**Problem to work on**
The records below are to be transcribed exactly, with the pictures removed.

**Data for the task**
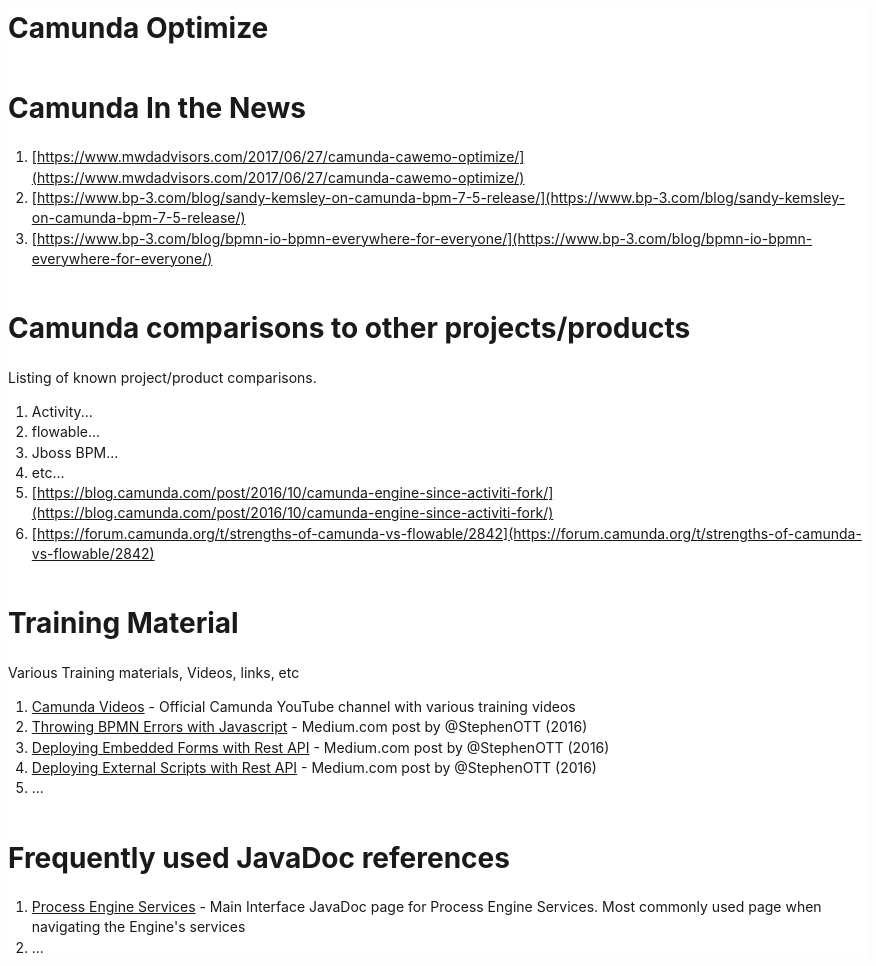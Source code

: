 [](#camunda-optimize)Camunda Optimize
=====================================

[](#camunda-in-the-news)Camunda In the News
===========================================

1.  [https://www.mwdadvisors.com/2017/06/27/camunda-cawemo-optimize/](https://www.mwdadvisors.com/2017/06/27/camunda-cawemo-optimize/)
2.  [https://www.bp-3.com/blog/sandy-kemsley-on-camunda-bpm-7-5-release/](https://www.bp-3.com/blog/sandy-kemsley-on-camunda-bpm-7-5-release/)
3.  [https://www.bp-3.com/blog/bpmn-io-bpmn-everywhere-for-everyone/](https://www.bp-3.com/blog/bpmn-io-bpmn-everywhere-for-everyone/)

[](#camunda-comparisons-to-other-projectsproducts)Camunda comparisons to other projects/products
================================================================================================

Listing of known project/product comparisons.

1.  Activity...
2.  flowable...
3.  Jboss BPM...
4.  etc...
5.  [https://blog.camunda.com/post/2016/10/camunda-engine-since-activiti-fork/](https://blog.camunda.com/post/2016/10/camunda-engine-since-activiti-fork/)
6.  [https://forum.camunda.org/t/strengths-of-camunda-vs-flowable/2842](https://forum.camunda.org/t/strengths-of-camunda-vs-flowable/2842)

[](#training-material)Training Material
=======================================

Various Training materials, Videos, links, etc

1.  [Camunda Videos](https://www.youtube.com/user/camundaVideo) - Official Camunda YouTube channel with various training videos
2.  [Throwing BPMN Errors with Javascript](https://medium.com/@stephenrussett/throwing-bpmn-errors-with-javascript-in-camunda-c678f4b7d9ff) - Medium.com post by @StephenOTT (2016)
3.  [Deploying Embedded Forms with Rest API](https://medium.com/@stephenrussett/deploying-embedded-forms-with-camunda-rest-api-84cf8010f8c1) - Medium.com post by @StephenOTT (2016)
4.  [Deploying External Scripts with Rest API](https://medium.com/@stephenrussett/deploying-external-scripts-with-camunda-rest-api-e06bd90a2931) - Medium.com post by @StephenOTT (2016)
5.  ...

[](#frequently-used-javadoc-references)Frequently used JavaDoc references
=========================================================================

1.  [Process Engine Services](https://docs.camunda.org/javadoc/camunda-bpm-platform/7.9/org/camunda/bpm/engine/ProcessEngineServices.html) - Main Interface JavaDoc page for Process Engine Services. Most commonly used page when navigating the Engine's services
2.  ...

**Exercise answer**
Source code

: [](#camunda-optimize)Camunda Optimize
=====================================

[](#camunda-in-the-news)Camunda In the News
===========================================

1.  [https://www.mwdadvisors.com/2017/06/27/camunda-cawemo-optimize/](https://www.mwdadvisors.com/2017/06/27/camunda-cawemo-optimize/)
2.  [https://www.bp-3.com/blog/sandy-kemsley-on-camunda-bpm-7-5-release/](https://www.bp-3.com/blog/sandy-kemsley-on-camunda-bpm-7-5-release/)
3.  [https://www.bp-3.com/blog/bpmn-io-bpmn-everywhere-for-everyone/](https://www.bp-3.com/blog/bpmn-io-bpmn-everywhere-for-everyone/)

[](#camunda-comparisons-to-other-projectsproducts)Camunda comparisons to other projects/products
================================================================================================

Listing of known project/product comparisons.

1.  Activity...
2.  flowable...
3.  Jboss BPM...
4.  etc...
5.  [https://blog.camunda.com/post/2016/10/camunda-engine-since-activiti-fork/](https://blog.camunda.com/post/2016/10/camunda-engine-since-activiti-fork/)
6.  [https://forum.camunda.org/t/strengths-of-camunda-vs-flowable/2842](https://forum.camunda.org/t/strengths-of-camunda-vs-flowable/2842)

[](#training-material)Training Material
=======================================

Various Training materials, Videos, links, etc

1.  [Camunda Videos](https://www.youtube.com/user/camundaVideo) - Official Camunda YouTube channel with various training videos
2.  [Throwing BPMN Errors with Javascript](https://medium.com/@stephenrussett/throwing-bpmn-errors-with-javascript-in-camunda-c678f4b7d9ff) - Medium.com post by @StephenOTT (2016)
3.  [Deploying Embedded Forms with Rest API](https://medium.com/@stephenrussett/deploying-embedded-forms-with-camunda-rest-api-84cf8010f8c1) - Medium.com post by @StephenOTT (2016)
4.  [Deploying External Scripts with Rest API](https://medium.com/@stephenrussett/deploying-external-scripts-with-camunda-rest-api-e06bd90a2931) - Medium.com post by @StephenOTT (2016)
5.  ...

[](#frequently-used-javadoc-references)Frequently used JavaDoc references
=========================================================================

1.  [Process Engine Services](https://docs.camunda.org/javadoc/camunda-bpm-platform/7.9/org/camunda/bpm/engine/ProcessEngineServices.html) - Main Interface JavaDoc page for Process Engine Services. Most commonly used page when navigating the Engine's services
2.  ...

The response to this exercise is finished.